Exploration of the Molecular Mechanism of Icariin Intervention in Ankylosing Spondylitis Based on Network Pharmacology and Experimental Verification

目的基于网络药理学及实验验证确定淫羊藿苷(icariin,ICA)干预强直性脊柱炎(ankylosing spondylitis,AS)的潜在作用靶点。方法应用网络药理学方法和分子对接预测ICA治疗AS的可能靶点和途径。招募15名活动期AS患者和15名性别、年龄匹配的健康志愿者,提取外周血单个核细胞(peripheral blood mononuclear cell,PBMC)进行体外实验,检测经不同浓度ICA干预后蛋白酪氨酸激酶2/信号转导与转录激活子3(janus kinase 2/signal transducer and activator of transcription 3,JAK2/STAT3)信号通路相关分子的表达。
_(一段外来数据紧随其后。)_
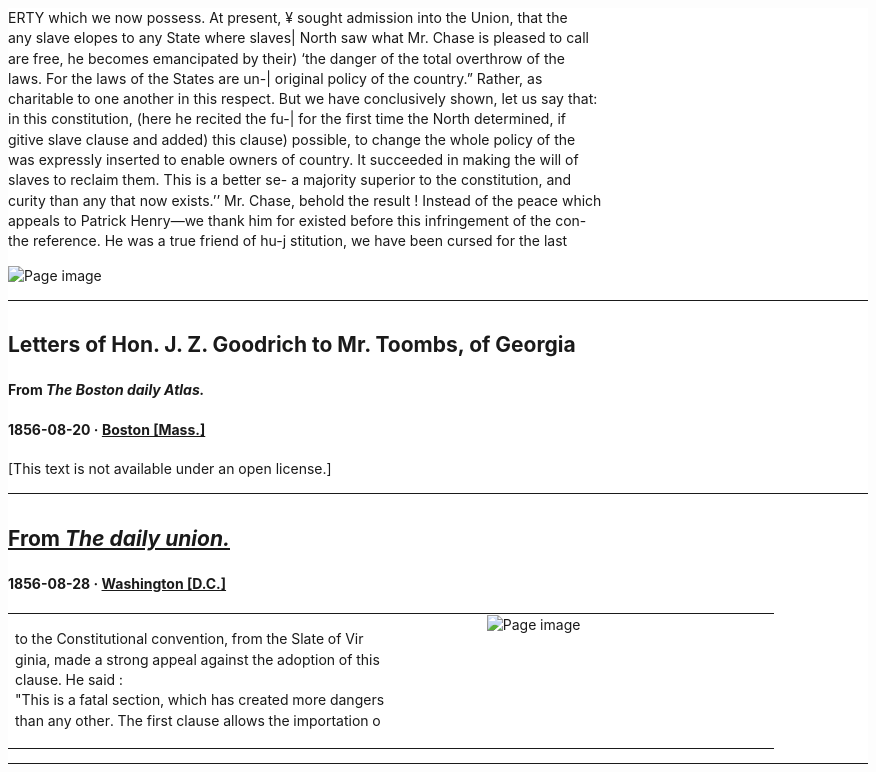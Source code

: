   
ERTY which we now possess. At present, ¥ sought admission into the Union, that the  
any slave elopes to any State where slaves| North saw what Mr. Chase is pleased to call  
are free, he becomes emancipated by their) ‘the danger of the total overthrow of the  
laws. For the laws of the States are un-| original policy of the country.” Rather, as  
charitable to one another in this respect. But we have conclusively shown, let us say that:  
in this constitution, (here he recited the fu-| for the first time the North determined, if  
gitive slave clause and added) this clause) possible, to change the whole policy of the  
was expressly inserted to enable owners of country. It succeeded in making the will of  
slaves to reclaim them. This is a better se- a majority superior to the constitution, and  
curity than any that now exists.’’ Mr. Chase, behold the result ! Instead of the peace which  
appeals to Patrick Henry—we thank him for existed before this infringement of the con-  
the reference. He was a true friend of hu-j stitution, we have been cursed for the last
</td><td style="width: 50%; max-height: 75%; margin: auto; display: block;">
<img alt="Page image" src="https://iiif.archive.org/image/iiif/2/sim_southern-literary-messenger_1854-03_20_3%2Fsim_southern-literary-messenger_1854-03_20_3_jp2.zip%2Fsim_southern-literary-messenger_1854-03_20_3_jp2%2Fsim_southern-literary-messenger_1854-03_20_3_0054.jp2/pct:6.834750911300121,27.942353883106485,74.45321992709599,17.634107285828662/600,/0/default.jpg"/>
</td>
</tr></table>

---

## Letters of Hon. J. Z. Goodrich to Mr. Toombs, of Georgia

#### From _The Boston daily Atlas._

#### 1856-08-20 &middot; [Boston [Mass.]](http://dbpedia.org/resource/Boston)

[This text is not available under an open license.]

---

## [From _The daily union._](https://www.loc.gov/resource/sn82003410/1856-08-28/ed-1/?sp=1)

#### 1856-08-28 &middot; [Washington [D.C.]](http://dbpedia.org/resource/Washington%2C_D.C.)

<table style="width: 100%;"><tr><td style="width: 50%">

  
to the Constitutional convention, from the Slate of Vir­  
ginia, made a strong appeal against the adoption of this  
clause. He said :  
&quot;This is a fatal section, which has created more dangers  
than any other. The first clause allows the importation o
</td><td style="width: 50%; max-height: 75%; margin: auto; display: block;">
<img alt="Page image" src="https://tile.loc.gov/image-services/iiif/service:ndnp:dlc:batch_dlc_alicanto_ver02:data:sn82003410:00415661071:1856082801:0923/pct:77.48556767158435,71.22030916174438,15.36241180243746,2.5260776674626118/!600,600/0/default.jpg"/>
</td>
</tr></table>

---
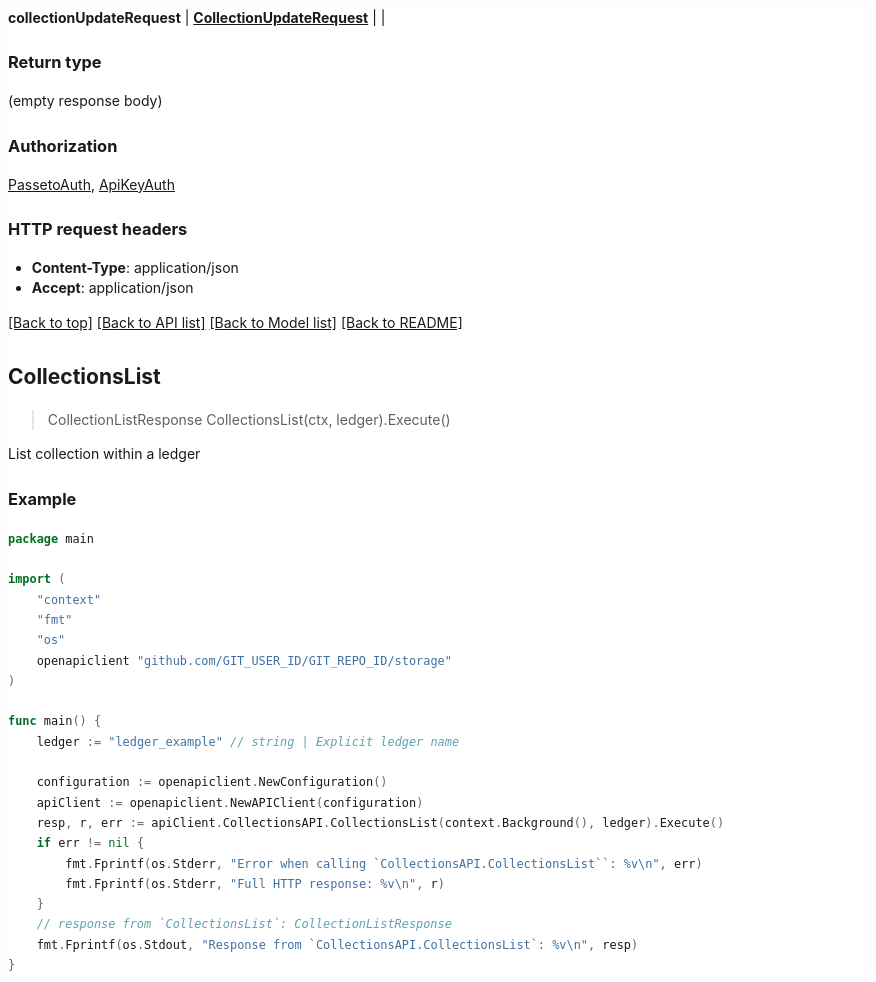 
 **collectionUpdateRequest** | [**CollectionUpdateRequest**](CollectionUpdateRequest.md) |  | 

### Return type

 (empty response body)

### Authorization

[PassetoAuth](../README.md#PassetoAuth), [ApiKeyAuth](../README.md#ApiKeyAuth)

### HTTP request headers

- **Content-Type**: application/json
- **Accept**: application/json

[[Back to top]](#) [[Back to API list]](../README.md#documentation-for-api-endpoints)
[[Back to Model list]](../README.md#documentation-for-models)
[[Back to README]](../README.md)


## CollectionsList

> CollectionListResponse CollectionsList(ctx, ledger).Execute()

List collection within a ledger



### Example

```go
package main

import (
    "context"
    "fmt"
    "os"
    openapiclient "github.com/GIT_USER_ID/GIT_REPO_ID/storage"
)

func main() {
    ledger := "ledger_example" // string | Explicit ledger name

    configuration := openapiclient.NewConfiguration()
    apiClient := openapiclient.NewAPIClient(configuration)
    resp, r, err := apiClient.CollectionsAPI.CollectionsList(context.Background(), ledger).Execute()
    if err != nil {
        fmt.Fprintf(os.Stderr, "Error when calling `CollectionsAPI.CollectionsList``: %v\n", err)
        fmt.Fprintf(os.Stderr, "Full HTTP response: %v\n", r)
    }
    // response from `CollectionsList`: CollectionListResponse
    fmt.Fprintf(os.Stdout, "Response from `CollectionsAPI.CollectionsList`: %v\n", resp)
}
```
结果转录因子p65(transcription factor p65,RELA)、一氧化氮合成酶(nitric oxide synthase,NOS)2、丝裂原活化蛋白激酶(mitogen-activated Protein Kinase,MAPK)14、MAPK1、胰岛素样生长因子(insulin-like growth factor,IGF)1、热休克70 kDa蛋白(heat shock 70 kDa protein,HSPA)1A、热休克90 kDa蛋白α(HSP90A)A1、JAK2和蛋白激酶Cβ(protein kinase C beta,PRKCB)可能是ICA调控AS的潜在作用靶点。体外实验结果表明,活动期AS患者PBMC中JAK2和STAT3的磷酸化水平明显高于对照组(P<0.05),经ICA体外干预后AS患者PBMC中JAK2和STAT3磷酸化水平显著降低(P<0.05)。特异性转录因子维甲酸相关孤儿核受体(retinoic acid related orphan receptor,ROR)γt蛋白和其编码基因RORc在活动期AS患者中的表达显著高于对照组(P<0.05),ICA可下调RORγt蛋白和RORc mRNA的表达(P<0.05)。结论ICA可能通过RELA、NOS2、MAPK14、MAPK1、IGF1、HSPA1A、HSP90AA1、JAK2等关键靶点和JAK2/STAT3信号通路发挥抗AS的作用。

Objective To explore the potential target of icariin(ICA)in the intervention of ankylosing spondylitis(AS)by using network pharmacology and experimental verification.Methods Network pharmacology and molecular docking were used to predict possible targets and pathways for ICA treatment of AS.A total of 15 active AS patients and 15 gender-and age-matched healthy volunteers were recruited to extract peripheral blood mononuclear cells(PBMCs)for in vitro experiments to detect the expression of janus kinase 2/signal transducer and activator of transcription 3(JAK2/STAT3)signaling pathway related molecules after different concentrations of ICA intervention.Results Transcription factor p65(RELA),nitric oxide synthase(NOS)2,mitogen-activated Protein Kinase(MAPK)14,MAPK 1,insulin-like growth factor(IGF)1,heat shock 70 kDa protein(HSPA)1A,heat shock 90 kDa protein alpha(HSP90A)A1,JAK2 and protein kinase C beta(PRKCB)may be potential targets for ICA regulation of AS.The results showed that the phosphorylation levels of JAK2 and STAT3 in PBMCs of active AS patients were significantly higher than those of control group(P<0.05),the phosphorylation levels of JAK2 and STAT3 in PBMCs of AS patients were significantly decreased after ICA in vitro intervention(P<0.05).The expression of specific transcription factors retinoic acidrelated orphan receptor(ROR)γt and its coding gene RORc in active AS patients was significantly higher than that in the control group(P<0.05),and ICA could down-regulate the expression of RORc protein and RORc mRNA(P<0.05).Conclusion ICA may play a role in the treatment of AS through key targets such as RELA,NOS2,MAPK14,MAPK1,IGF1,HSPA1A,HSP90AA1,JAK2 and JAK2/STAT3 signaling pathway.